··· Data section ···

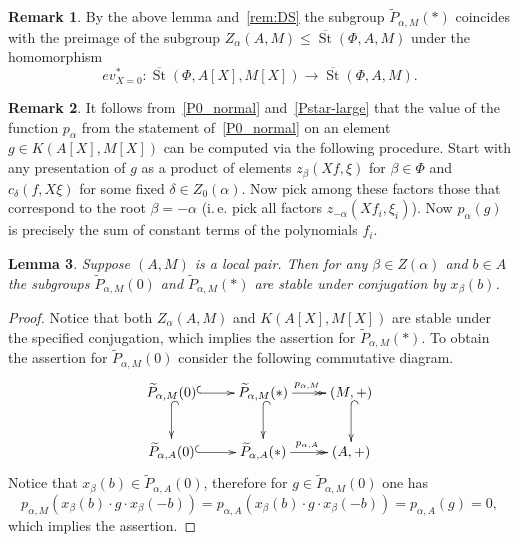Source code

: \documentclass[oneside, 8pt]{amsart}
\newtheorem{lemma}{Lemma}
\theoremstyle{remark}
\theoremstyle{definition}
\numberwithin{lemma}{section}
\numberwithin{prop}{section}
\numberwithin{corollary}{section}
\numberwithin{externaltheorem}{section}
\newtheorem{rem}[lemma]{Remark}
\DeclareMathOperator{\St}{St}
\numberwithin{equation}{section}
\begin{document}
\begin{rem} \label{Pstar-char} 
By the above lemma and~\cref{rem:DS} the subgroup $\widetilde{P}_{\alpha, M}(*)$ coincides with the preimage of the subgroup $Z_\alpha(A, M) \leq \overline{\St}(\Phi, A, M)$ under the homomorphism \[ev_{X=0}^*\colon \overline{\St}(\Phi, A[X], M[X]) \to \overline{\St}(\Phi, A, M).\] \end{rem} 

\begin{rem} \label{rem:palpha} It follows from~\cref{P0_normal} and~\cref{Pstar-large} that the value of the function $p_\alpha$ from the statement of~\cref{P0_normal} on an element $g\in K(A[X], M[X])$ can be computed via the following procedure. 
Start with any presentation of $g$ as a product of elements $z_{\beta}(Xf, \xi)$ for $\beta \in \Phi$ and $c_\delta(f, X\xi)$ for some fixed $\delta\in Z_0(\alpha)$. 
Now pick among these factors those that correspond to the root $\beta = -\alpha$ (i.\,e. pick all factors $z_{-\alpha}(Xf_i, \xi_i)$). 
Now $p_\alpha(g)$ is precisely the sum of constant terms of the polynomials $f_i$. \end{rem}

\begin{lemma} \label{P0-conj-invariant} Suppose $(A, M)$ is a local pair. Then for any $\beta \in Z(\alpha)$ and $b \in A$ the subgroups $\widetilde{P}_{\alpha, M}(0)$ and $\widetilde{P}_{\alpha, M}(*)$ are stable under conjugation by $x_\beta(b)$. \end{lemma}
\begin{proof}
Notice that both $Z_\alpha(A, M)$ and $K(A[X], M[X])$ are stable under the specified conjugation, which implies the assertion for $\widetilde{P}_{\alpha, M}(*)$. 
To obtain the assertion for $\widetilde{P}_{\alpha, M}(0)$ consider the following commutative diagram. \[ \xymatrix{ \widetilde{P}_{\alpha, M}(0) \ar@{^{(}->}[r] \ar@{^{(}->}[d] & \widetilde{P}_{\alpha, M}(*) \ar@{->>}[r]^{p_{\alpha, M}} \ar@{^{(}->}[d] & (M, +) \ar@{^{(}->}[d] \\ \widetilde{P}_{\alpha, A}(0) \ar@{^{(}->}[r] & \widetilde{P}_{\alpha, A}(*) \ar@{->>}[r]^{p_{\alpha, A}} & (A, +)} \]
Notice that $x_\beta(b) \in \widetilde{P}_{\alpha, A}(0)$, therefore for $g \in \widetilde{P}_{\alpha, M}(0)$ one has \[p_{\alpha, M}(x_\beta(b) \cdot g \cdot x_\beta(-b)) = p_{\alpha, A}(x_\beta(b) \cdot g \cdot x_\beta(-b)) = p_{\alpha, A}(g) = 0,\] which implies the assertion.\end{proof}
\end{document}
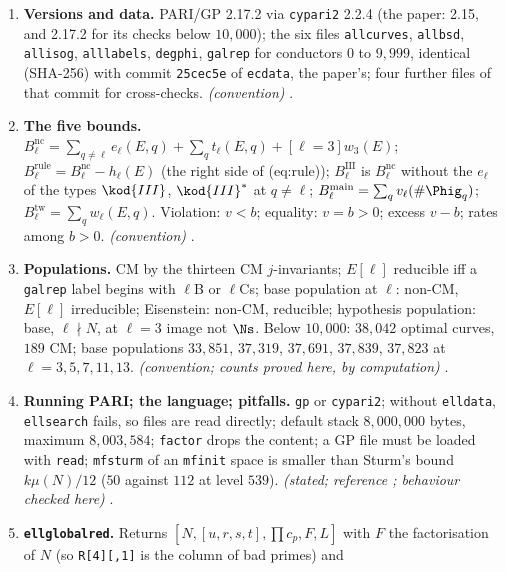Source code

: \begin{enumerate}[label=\textbf{\thechapter.\arabic*}]
\item \textbf{Versions and data.} PARI/GP 2.17.2 via \texttt{cypari2} 2.2.4 (the paper: 2.15, and 2.17.2 for its checks below $10{,}000$); the six files
\texttt{allcurves}, \texttt{allbsd}, \texttt{allisog}, \texttt{alllabels}, \texttt{degphi}, \texttt{galrep} for conductors $0$ to $9{,}999$, identical (SHA-256) with commit
\texttt{25cec5e} of \texttt{ecdata}, the paper's; four further files of that commit for cross-checks. \emph{(convention)} .
\item \textbf{The five bounds.} $B^{\mathrm{nc}}_\ell=\sum_{q\ne\ell}e_\ell(E,q)+\sum_qt_\ell(E,q)+[\ell=3]w_3(E)$; $B^{\mathrm{rule}}_\ell=B^{\mathrm{nc}}_\ell-h_\ell(E)$ (the right side of (eq:rule));
$B^{\mathrm{III}}_\ell$ is $B^{\mathrm{nc}}_\ell$ without the $e_\ell$ of the types $\kod{III}$, $\kod{III}^*$ at $q\ne\ell$; $B^{\mathrm{main}}_\ell=\sum_qv_\ell(\#\Phig_q)$; $B^{\mathrm{tw}}_\ell=\sum_qw_\ell(E,q)$.
Violation: $v<b$; equality: $v=b>0$; excess $v-b$; rates among $b>0$. \emph{(convention)} .
\item \textbf{Populations.} CM by the thirteen CM $j$-invariants; $E[\ell]$ reducible iff a \texttt{galrep} label begins with $\ell$B or $\ell$Cs; base population at $\ell$:
non-CM, $E[\ell]$ irreducible; Eisenstein: non-CM, reducible; hypothesis population: base, $\ell\nmid N$, at $\ell=3$ image not $\Ns$. Below $10{,}000$: $38{,}042$ optimal
curves, $189$ CM; base populations $33{,}851$, $37{,}319$, $37{,}691$, $37{,}839$, $37{,}823$ at $\ell=3,5,7,11,13$. \emph{(convention; counts proved here, by computation)}
.
\item \textbf{Running PARI; the language; pitfalls.} \texttt{gp} or \texttt{cypari2}; without \texttt{elldata}, \texttt{ellsearch} fails, so files are read directly;
default stack $8{,}000{,}000$ bytes, maximum $8{,}003{,}584$; \texttt{factor} drops the content; a GP file must be loaded with \texttt{read};
\texttt{mfsturm} of an \texttt{mfinit} space is smaller than Sturm's bound $k\mu(N)/12$ ($50$ against $112$ at level $539$). \emph{(stated; reference
\cite{PARIusers}; behaviour checked here)} .
\item \textbf{\texttt{ellglobalred}.} Returns $[N,[u,r,s,t],\prod c_p,F,L]$ with $F$ the factorisation of $N$ (so \texttt{R[4][,1]} is the column of bad primes) and

\end{enumerate}
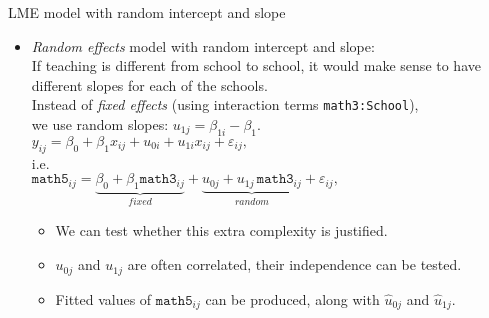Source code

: \documentclass{beamer}
\begin{document}
\begin{frame}{LME model with random intercept and slope}
\begin{itemize}
\item \textit{Random effects} model with random intercept and slope:\\
\medskip
If teaching is different from school to school, it would make
sense to have different slopes for each of the schools.\\
\medskip
Instead of \textit{fixed effects} (using interaction terms \texttt{math3:School}), \\we use random slopes: $ u_{1j} = \beta_{1i} - \beta_1 $. \\
\medskip
$ y_{ij} = \beta_{0} + \beta_1 x_{ij} + u_{0i} + u_{1i} x_{ij}+ \varepsilon_{ij}, $ \\
\medskip
i.e.\\
\medskip
$\texttt{math5}_{ij} = \underbrace{\beta_{0} + \beta_1 \texttt{math3}_{ij}}_{\textit{fixed}}
+ \underbrace{u_{0j} + u_{1j}\, \texttt{math3}_{ij}}_{\textit{random}} 
+ \varepsilon_{ij}, $ \\
\medskip
\begin{itemize}
\item We can test whether this extra complexity is justified.
\smallskip
\item ${u}_{0j}$ and ${u}_{1j}$ are often correlated, their independence can be tested.
\smallskip
\item Fitted values of $\texttt{math5}_{ij}$ can be produced, along with $\hat{u}_{0j}$ and $\hat{u}_{1j}$.
\end{itemize}
\end{itemize}
\end{frame}
\end{document}
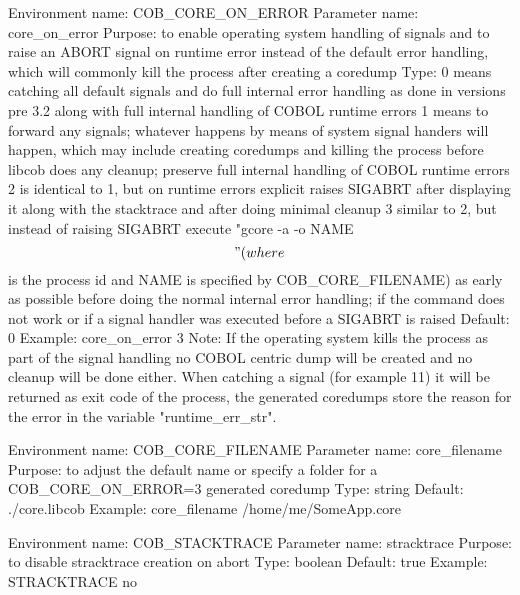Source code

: Environment name:  COB_CORE_ON_ERROR
  Parameter name:  core_on_error
         Purpose:  to enable operating system handling of signals and to
                   raise an ABORT signal on runtime error instead of the
                   default error handling, which will commonly kill the
                   process after creating a coredump
            Type:  0   means catching all default signals and do full
                       internal error handling as done in versions pre 3.2
                       along with full internal handling of COBOL runtime
                       errors
                   1   means to forward any signals; whatever happens
                       by means of system signal handers will happen,
                       which may include creating coredumps and killing
                       the process before libcob does any cleanup; preserve
                       full internal handling of COBOL runtime errors
                   2   is identical to 1, but on runtime errors explicit
                       raises SIGABRT after displaying it along with the  
                       stacktrace and after doing minimal cleanup
                   3   similar to 2, but instead of raising SIGABRT execute
                       "gcore -a -o NAME $$" (where $$ is the process id and
                       NAME is specified by COB_CORE_FILENAME) as early as
                       possible before doing the normal internal error
                       handling; if the command does not work or if a signal
                       handler was executed before a SIGABRT is raised
         Default:  0
         Example:  core_on_error 3
            Note:  If the operating system kills the process as part of the
                   signal handling no COBOL centric dump will be created and
                   no cleanup will be done either.
                   When catching a signal (for example 11) it will be
                   returned as exit code of the process, the generated
                   coredumps store the reason for the error in the variable
                   "runtime_err_str".

Environment name:  COB_CORE_FILENAME
  Parameter name:  core_filename
         Purpose:  to adjust the default name or specify a folder for a
                   COB_CORE_ON_ERROR=3 generated coredump
            Type:  string
         Default:  ./core.libcob
         Example:  core_filename /home/me/SomeApp.core

Environment name:  COB_STACKTRACE
  Parameter name:  stracktrace
         Purpose:  to disable stracktrace creation on abort
            Type:  boolean
         Default:  true
         Example:  STRACKTRACE  no


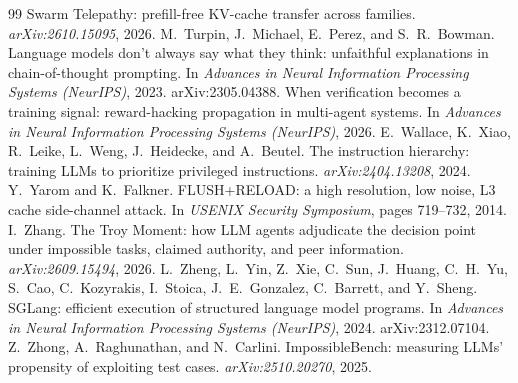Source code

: \documentclass[10pt,twocolumn]{article}
\begin{document}
\begin{thebibliography}{99}
 Swarm Telepathy: prefill-free KV-cache transfer across families. \emph{arXiv:2610.15095}, 2026.
 M.~Turpin, J.~Michael, E.~Perez, and S.~R.~Bowman. Language models don't always say what they think: unfaithful explanations in chain-of-thought prompting. In \emph{Advances in Neural Information Processing Systems (NeurIPS)}, 2023. arXiv:2305.04388.
 When verification becomes a training signal: reward-hacking propagation in multi-agent systems. In \emph{Advances in Neural Information Processing Systems (NeurIPS)}, 2026.
 E.~Wallace, K.~Xiao, R.~Leike, L.~Weng, J.~Heidecke, and A.~Beutel. The instruction hierarchy: training LLMs to prioritize privileged instructions. \emph{arXiv:2404.13208}, 2024.
 Y.~Yarom and K.~Falkner. FLUSH+RELOAD: a high resolution, low noise, L3 cache side-channel attack. In \emph{USENIX Security Symposium}, pages 719--732, 2014.
 I.~Zhang. The Troy Moment: how LLM agents adjudicate the decision point under impossible tasks, claimed authority, and peer information. \emph{arXiv:2609.15494}, 2026.
 L.~Zheng, L.~Yin, Z.~Xie, C.~Sun, J.~Huang, C.~H.~Yu, S.~Cao, C.~Kozyrakis, I.~Stoica, J.~E.~Gonzalez, C.~Barrett, and Y.~Sheng. SGLang: efficient execution of structured language model programs. In \emph{Advances in Neural Information Processing Systems (NeurIPS)}, 2024. arXiv:2312.07104.
 Z.~Zhong, A.~Raghunathan, and N.~Carlini. ImpossibleBench: measuring LLMs' propensity of exploiting test cases. \emph{arXiv:2510.20270}, 2025.
\end{thebibliography}
\end{document}
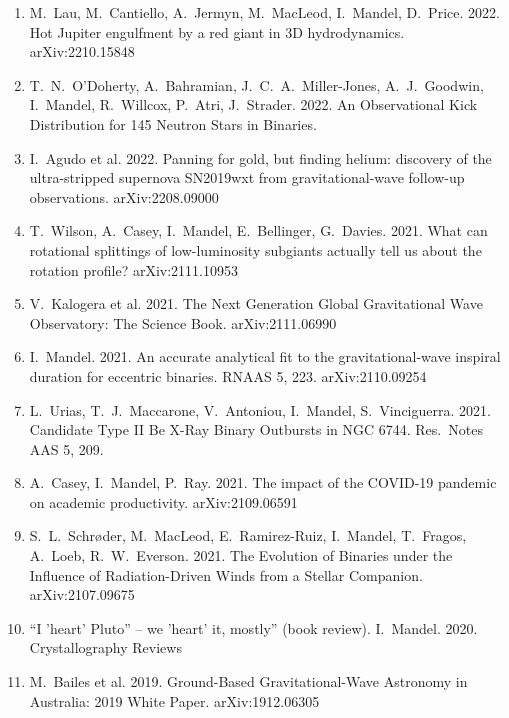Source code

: \documentclass[margin,line]{res}
\begin{document}
\begin{resume}
\begin{enumerate}
\item M.~Lau, M.~Cantiello, A.~Jermyn, M.~MacLeod, I.~Mandel, D.~Price.  2022.  Hot Jupiter engulfment by a red giant in 3D hydrodynamics.  arXiv:2210.15848

\item T.~N.~O'Doherty, A.~Bahramian, J.~C.~A.~Miller-Jones, A.~J.~Goodwin, I.~Mandel, R.~Willcox, P.~Atri, J.~Strader.  2022.  An Observational Kick Distribution for 145 Neutron Stars in Binaries.  

\item I.~Agudo et al. 2022.  Panning for gold, but finding helium: discovery of the ultra-stripped supernova SN2019wxt from gravitational-wave follow-up observations.  arXiv:2208.09000

\item T.~Wilson, A.~Casey, I.~Mandel, E.~Bellinger, G.~Davies.  2021.  What can rotational splittings of low-luminosity subgiants actually tell us about the rotation profile?  arXiv:2111.10953

\item V.~Kalogera et al.  2021. The Next Generation Global Gravitational Wave Observatory: The Science Book.  arXiv:2111.06990

\item I.~Mandel.  2021.  An accurate analytical fit to the gravitational-wave inspiral duration for eccentric binaries. RNAAS 5, 223. arXiv:2110.09254

\item L.~Urias, T.~J.~Maccarone, V.~Antoniou, I.~Mandel, S.~Vinciguerra.  2021.  Candidate Type II Be X-Ray Binary Outbursts in NGC 6744.  Res.~Notes AAS 5, 209.

\item A.~Casey, I.~Mandel, P.~Ray. 2021. The impact of the COVID-19 pandemic on academic productivity.  arXiv:2109.06591

\item S.~L.~Schr{\o}der, M.~MacLeod, E.~Ramirez-Ruiz, I.~Mandel, T.~Fragos, A.~Loeb, R.~W.~Everson. 2021. The Evolution of Binaries under the Influence of Radiation-Driven Winds
  from a Stellar Companion.  arXiv:2107.09675

\item ``I 'heart' Pluto'' -- we 'heart' it, mostly'' (book review).  I.~Mandel.  2020.  Crystallography Reviews

\item M.~Bailes et al. 2019. Ground-Based Gravitational-Wave Astronomy in Australia: 2019 White Paper. arXiv:1912.06305


\end{enumerate}
\end{resume}
\end{document}
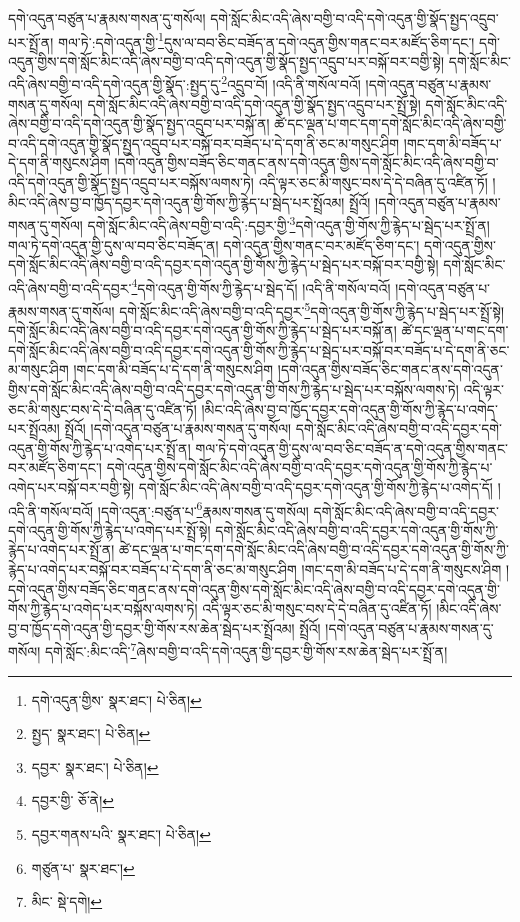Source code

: དགེ་འདུན་བཙུན་པ་རྣམས་གསན་དུ་གསོལ། དགེ་སློང་མིང་འདི་ཞེས་བགྱི་བ་འདི་དགེ་འདུན་གྱི་སྣོད་སྤྱད་འདྲུབ་པར་སྤྲོ་ན། གལ་ཏེ་:དགེ་འདུན་གྱི་\footnote{དགེ་འདུན་གྱིས་  སྣར་ཐང་།  པེ་ཅིན། }དུས་ལ་བབ་ཅིང་བཟོད་ན་དགེ་འདུན་གྱིས་གནང་བར་མཛོད་ཅིག་དང་། དགེ་འདུན་གྱིས་དགེ་སློང་མིང་འདི་ཞེས་བགྱི་བ་འདི་དགེ་འདུན་གྱི་སྣོད་སྤྱད་འདྲུབ་པར་བསྐོ་བར་བགྱི་སྟེ། དགེ་སློང་མིང་འདི་ཞེས་བགྱི་བ་འདི་དགེ་འདུན་གྱི་སྣོད་:སྤྱད་དུ་\footnote{སྤྱད་  སྣར་ཐང་།  པེ་ཅིན། }འདྲུབ་བོ། །འདི་ནི་གསོལ་བའོ། །དགེ་འདུན་བཙུན་པ་རྣམས་གསན་དུ་གསོལ། དགེ་སློང་མིང་འདི་ཞེས་བགྱི་བ་འདི་དགེ་འདུན་གྱི་སྣོད་སྤྱད་འདྲུབ་པར་སྤྲོ་སྟེ། དགེ་སློང་མིང་འདི་ཞེས་བགྱི་བ་འདི་དགེ་འདུན་གྱི་སྣོད་སྤྱད་འདྲུབ་པར་བསྐོ་ན། ཚེ་དང་ལྡན་པ་གང་དག་དགེ་སློང་མིང་འདི་ཞེས་བགྱི་བ་འདི་དགེ་འདུན་གྱི་སྣོད་སྤྱད་འདྲུབ་པར་བསྐོ་བར་བཟོད་པ་དེ་དག་ནི་ཅང་མ་གསུང་ཤིག །གང་དག་མི་བཟོད་པ་དེ་དག་ནི་གསུངས་ཤིག །དགེ་འདུན་གྱིས་བཟོད་ཅིང་གནང་ནས་དགེ་འདུན་གྱིས་དགེ་སློང་མིང་འདི་ཞེས་བགྱི་བ་འདི་དགེ་འདུན་གྱི་སྣོད་སྤྱད་འདྲུབ་པར་བསྐོས་ལགས་ཏེ། འདི་ལྟར་ཅང་མི་གསུང་བས་དེ་དེ་བཞིན་དུ་འཛིན་ཏོ། །མིང་འདི་ཞེས་བྱ་བ་ཁྱོད་དབྱར་དགེ་འདུན་གྱི་གོས་ཀྱི་རྙེད་པ་སྦེད་པར་སྤྲོའམ། སྤྲོའོ། །དགེ་འདུན་བཙུན་པ་རྣམས་གསན་དུ་གསོལ། དགེ་སློང་མིང་འདི་ཞེས་བགྱི་བ་འདི་:དབྱར་གྱི་\footnote{དབྱར་  སྣར་ཐང་།  པེ་ཅིན། }དགེ་འདུན་གྱི་གོས་ཀྱི་རྙེད་པ་སྦེད་པར་སྤྲོ་ན། གལ་ཏེ་དགེ་འདུན་གྱི་དུས་ལ་བབ་ཅིང་བཟོད་ན། དགེ་འདུན་གྱིས་གནང་བར་མཛོད་ཅིག་དང་། དགེ་འདུན་གྱིས་དགེ་སློང་མིང་འདི་ཞེས་བགྱི་བ་འདི་དབྱར་དགེ་འདུན་གྱི་གོས་ཀྱི་རྙེད་པ་སྦེད་པར་བསྐོ་བར་བགྱི་སྟེ། དགེ་སློང་མིང་འདི་ཞེས་བགྱི་བ་འདི་དབྱར་\footnote{དབྱར་གྱི་  ཅོ་ནེ། }དགེ་འདུན་གྱི་གོས་ཀྱི་རྙེད་པ་སྦེད་དོ། །འདི་ནི་གསོལ་བའོ། །དགེ་འདུན་བཙུན་པ་རྣམས་གསན་དུ་གསོལ། དགེ་སློང་མིང་འདི་ཞེས་བགྱི་བ་འདི་དབྱར་\footnote{དབྱར་གནས་པའི་  སྣར་ཐང་།  པེ་ཅིན། }དགེ་འདུན་གྱི་གོས་ཀྱི་རྙེད་པ་སྦེད་པར་སྤྲོ་སྟེ། དགེ་སློང་མིང་འདི་ཞེས་བགྱི་བ་འདི་དབྱར་དགེ་འདུན་གྱི་གོས་ཀྱི་རྙེད་པ་སྦེད་པར་བསྐོ་ན། ཚེ་དང་ལྡན་པ་གང་དག་དགེ་སློང་མིང་འདི་ཞེས་བགྱི་བ་འདི་དབྱར་དགེ་འདུན་གྱི་གོས་ཀྱི་རྙེད་པ་སྦེད་པར་བསྐོ་བར་བཟོད་པ་དེ་དག་ནི་ཅང་མ་གསུང་ཤིག །གང་དག་མི་བཟོད་པ་དེ་དག་ནི་གསུངས་ཤིག །དགེ་འདུན་གྱིས་བཟོད་ཅིང་གནང་ནས་དགེ་འདུན་གྱིས་དགེ་སློང་མིང་འདི་ཞེས་བགྱི་བ་འདི་དབྱར་དགེ་འདུན་གྱི་གོས་ཀྱི་རྙེད་པ་སྦེད་པར་བསྐོས་ལགས་ཏེ། འདི་ལྟར་ཅང་མི་གསུང་བས་དེ་དེ་བཞིན་དུ་འཛིན་ཏོ། །མིང་འདི་ཞེས་བྱ་བ་ཁྱོད་དབྱར་དགེ་འདུན་གྱི་གོས་ཀྱི་རྙེད་པ་འགེད་པར་སྤྲོའམ། སྤྲོའོ། །དགེ་འདུན་བཙུན་པ་རྣམས་གསན་དུ་གསོལ། དགེ་སློང་མིང་འདི་ཞེས་བགྱི་བ་འདི་དབྱར་དགེ་འདུན་གྱི་གོས་ཀྱི་རྙེད་པ་འགེད་པར་སྤྲོ་ན། གལ་ཏེ་དགེ་འདུན་གྱི་དུས་ལ་བབ་ཅིང་བཟོད་ན་དགེ་འདུན་གྱིས་གནང་བར་མཛོད་ཅིག་དང་། དགེ་འདུན་གྱིས་དགེ་སློང་མིང་འདི་ཞེས་བགྱི་བ་འདི་དབྱར་དགེ་འདུན་གྱི་གོས་ཀྱི་རྙེད་པ་འགེད་པར་བསྐོ་བར་བགྱི་སྟེ། དགེ་སློང་མིང་འདི་ཞེས་བགྱི་བ་འདི་དབྱར་དགེ་འདུན་གྱི་གོས་ཀྱི་རྙེད་པ་འགེད་དོ། །འདི་ནི་གསོལ་བའོ། །དགེ་འདུན་:བཙུན་པ་\footnote{གཙུན་པ་  སྣར་ཐང་། }རྣམས་གསན་དུ་གསོལ། དགེ་སློང་མིང་འདི་ཞེས་བགྱི་བ་འདི་དབྱར་དགེ་འདུན་གྱི་གོས་ཀྱི་རྙེད་པ་འགེད་པར་སྤྲོ་སྟེ། དགེ་སློང་མིང་འདི་ཞེས་བགྱི་བ་འདི་དབྱར་དགེ་འདུན་གྱི་གོས་ཀྱི་རྙེད་པ་འགེད་པར་སྤྲོ་ན། ཚེ་དང་ལྡན་པ་གང་དག་དགེ་སློང་མིང་འདི་ཞེས་བགྱི་བ་འདི་དབྱར་དགེ་འདུན་གྱི་གོས་ཀྱི་རྙེད་པ་འགེད་པར་བསྐོ་བར་བཟོད་པ་དེ་དག་ནི་ཅང་མ་གསུང་ཤིག །གང་དག་མི་བཟོད་པ་དེ་དག་ནི་གསུངས་ཤིག །དགེ་འདུན་གྱིས་བཟོད་ཅིང་གནང་ནས་དགེ་འདུན་གྱིས་དགེ་སློང་མིང་འདི་ཞེས་བགྱི་བ་འདི་དབྱར་དགེ་འདུན་གྱི་གོས་ཀྱི་རྙེད་པ་འགེད་པར་བསྐོས་ལགས་ཏེ། འདི་ལྟར་ཅང་མི་གསུང་བས་དེ་དེ་བཞིན་དུ་འཛིན་ཏོ། །མིང་འདི་ཞེས་བྱ་བ་ཁྱོད་དགེ་འདུན་གྱི་དབྱར་གྱི་གོས་རས་ཆེན་སྦེད་པར་སྤྲོའམ། སྤྲོའོ། །དགེ་འདུན་བཙུན་པ་རྣམས་གསན་དུ་གསོལ། དགེ་སློང་:མིང་འདི་\footnote{མིང་  སྡེ་དགེ། }ཞེས་བགྱི་བ་འདི་དགེ་འདུན་གྱི་དབྱར་གྱི་གོས་རས་ཆེན་སྦེད་པར་སྤྲོ་ན།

···

**Task description:** Above are the entries. Copy exactly the part that opens with the line containing "by the thirteen" and closes with the line containing "non-CM, $E[\ell]$ irreducible;", and no more.

**Solution to this task:**
\item \textbf{Populations.} CM by the thirteen CM $j$-invariants; $E[\ell]$ reducible iff a \texttt{galrep} label begins with $\ell$B or $\ell$Cs; base population at $\ell$:
non-CM, $E[\ell]$ irreducible; Eisenstein: non-CM, reducible; hypothesis population: base, $\ell\nmid N$, at $\ell=3$ image not $\Ns$. Below $10{,}000$: $38{,}042$ optimal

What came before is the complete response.